## TASK DETAILS:
Starting at the first line of the data below, retype every line up to and including the one containing "今天依然是在路上探寻着人文和".

## MATERIAL SUPPLIED:
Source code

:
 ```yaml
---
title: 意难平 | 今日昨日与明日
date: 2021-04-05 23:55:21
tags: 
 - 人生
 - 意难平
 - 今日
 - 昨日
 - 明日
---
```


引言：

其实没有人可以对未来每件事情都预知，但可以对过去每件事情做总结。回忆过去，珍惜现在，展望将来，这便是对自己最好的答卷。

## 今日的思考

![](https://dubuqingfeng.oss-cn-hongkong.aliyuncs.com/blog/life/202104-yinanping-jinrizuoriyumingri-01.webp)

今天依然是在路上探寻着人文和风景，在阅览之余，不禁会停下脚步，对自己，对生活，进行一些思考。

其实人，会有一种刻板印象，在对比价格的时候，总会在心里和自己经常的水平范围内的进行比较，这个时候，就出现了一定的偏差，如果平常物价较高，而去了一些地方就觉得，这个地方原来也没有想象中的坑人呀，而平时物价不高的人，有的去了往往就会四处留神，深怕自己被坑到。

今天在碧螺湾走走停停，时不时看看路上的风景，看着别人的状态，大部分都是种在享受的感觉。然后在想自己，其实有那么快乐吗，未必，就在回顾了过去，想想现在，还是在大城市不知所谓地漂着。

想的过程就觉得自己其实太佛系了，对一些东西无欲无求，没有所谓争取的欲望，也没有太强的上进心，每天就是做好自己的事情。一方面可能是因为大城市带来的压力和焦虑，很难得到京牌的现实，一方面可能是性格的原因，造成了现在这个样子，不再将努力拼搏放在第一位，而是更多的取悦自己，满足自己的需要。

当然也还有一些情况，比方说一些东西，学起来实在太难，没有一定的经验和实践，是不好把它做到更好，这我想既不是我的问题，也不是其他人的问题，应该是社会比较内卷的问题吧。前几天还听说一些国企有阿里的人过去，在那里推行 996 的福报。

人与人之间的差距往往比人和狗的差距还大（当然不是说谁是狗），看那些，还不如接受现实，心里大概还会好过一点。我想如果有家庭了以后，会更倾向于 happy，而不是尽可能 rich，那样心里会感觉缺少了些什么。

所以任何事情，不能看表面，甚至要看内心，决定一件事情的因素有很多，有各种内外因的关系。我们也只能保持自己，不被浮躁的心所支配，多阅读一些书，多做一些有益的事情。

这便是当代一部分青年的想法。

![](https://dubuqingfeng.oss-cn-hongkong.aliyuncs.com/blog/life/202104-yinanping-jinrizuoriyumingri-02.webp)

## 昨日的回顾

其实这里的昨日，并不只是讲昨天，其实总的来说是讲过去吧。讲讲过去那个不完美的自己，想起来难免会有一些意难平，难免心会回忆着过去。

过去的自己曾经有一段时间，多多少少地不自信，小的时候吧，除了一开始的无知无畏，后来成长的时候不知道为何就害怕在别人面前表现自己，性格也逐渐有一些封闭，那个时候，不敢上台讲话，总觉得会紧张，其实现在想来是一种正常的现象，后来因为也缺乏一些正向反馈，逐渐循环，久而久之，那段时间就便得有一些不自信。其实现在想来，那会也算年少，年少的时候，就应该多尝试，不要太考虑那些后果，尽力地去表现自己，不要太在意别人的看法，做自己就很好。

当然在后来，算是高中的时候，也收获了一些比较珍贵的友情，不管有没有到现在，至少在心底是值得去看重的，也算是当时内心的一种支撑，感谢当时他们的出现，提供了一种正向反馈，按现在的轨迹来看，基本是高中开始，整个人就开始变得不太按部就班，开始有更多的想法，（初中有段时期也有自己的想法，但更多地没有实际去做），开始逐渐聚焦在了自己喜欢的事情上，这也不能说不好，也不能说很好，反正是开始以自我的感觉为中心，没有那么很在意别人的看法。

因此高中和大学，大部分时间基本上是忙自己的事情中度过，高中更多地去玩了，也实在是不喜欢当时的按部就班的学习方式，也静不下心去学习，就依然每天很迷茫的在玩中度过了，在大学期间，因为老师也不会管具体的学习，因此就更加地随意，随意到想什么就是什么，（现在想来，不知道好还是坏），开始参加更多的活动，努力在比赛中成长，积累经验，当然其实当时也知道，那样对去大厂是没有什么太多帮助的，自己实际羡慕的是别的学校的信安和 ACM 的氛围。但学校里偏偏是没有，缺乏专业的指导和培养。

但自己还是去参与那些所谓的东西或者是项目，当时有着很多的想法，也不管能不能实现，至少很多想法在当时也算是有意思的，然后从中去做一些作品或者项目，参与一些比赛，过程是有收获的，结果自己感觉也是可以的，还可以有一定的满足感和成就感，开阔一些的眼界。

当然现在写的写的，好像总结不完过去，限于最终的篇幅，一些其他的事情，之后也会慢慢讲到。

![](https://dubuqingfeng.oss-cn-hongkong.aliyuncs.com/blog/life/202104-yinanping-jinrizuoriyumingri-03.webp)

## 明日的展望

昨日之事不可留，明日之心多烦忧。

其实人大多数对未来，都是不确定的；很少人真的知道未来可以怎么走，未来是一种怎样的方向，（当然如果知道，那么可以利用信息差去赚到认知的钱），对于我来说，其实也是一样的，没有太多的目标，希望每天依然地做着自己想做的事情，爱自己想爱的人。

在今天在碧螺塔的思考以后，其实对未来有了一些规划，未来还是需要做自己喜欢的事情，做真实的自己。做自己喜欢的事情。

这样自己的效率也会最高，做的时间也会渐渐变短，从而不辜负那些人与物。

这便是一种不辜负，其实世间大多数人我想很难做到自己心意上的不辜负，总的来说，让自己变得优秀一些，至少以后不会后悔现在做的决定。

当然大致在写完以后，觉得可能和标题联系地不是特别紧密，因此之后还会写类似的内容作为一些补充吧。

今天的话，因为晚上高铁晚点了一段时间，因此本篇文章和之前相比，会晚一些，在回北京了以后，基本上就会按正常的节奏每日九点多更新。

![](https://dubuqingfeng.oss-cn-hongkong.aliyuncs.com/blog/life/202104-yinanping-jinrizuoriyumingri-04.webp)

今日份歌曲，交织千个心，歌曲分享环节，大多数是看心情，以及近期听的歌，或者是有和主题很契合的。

## RESULT OF THIS TASK:
Source code

:
 ```yaml
---
title: 意难平 | 今日昨日与明日
date: 2021-04-05 23:55:21
tags: 
 - 人生
 - 意难平
 - 今日
 - 昨日
 - 明日
---
```


引言：

其实没有人可以对未来每件事情都预知，但可以对过去每件事情做总结。回忆过去，珍惜现在，展望将来，这便是对自己最好的答卷。

## 今日的思考

![](https://dubuqingfeng.oss-cn-hongkong.aliyuncs.com/blog/life/202104-yinanping-jinrizuoriyumingri-01.webp)

今天依然是在路上探寻着人文和风景，在阅览之余，不禁会停下脚步，对自己，对生活，进行一些思考。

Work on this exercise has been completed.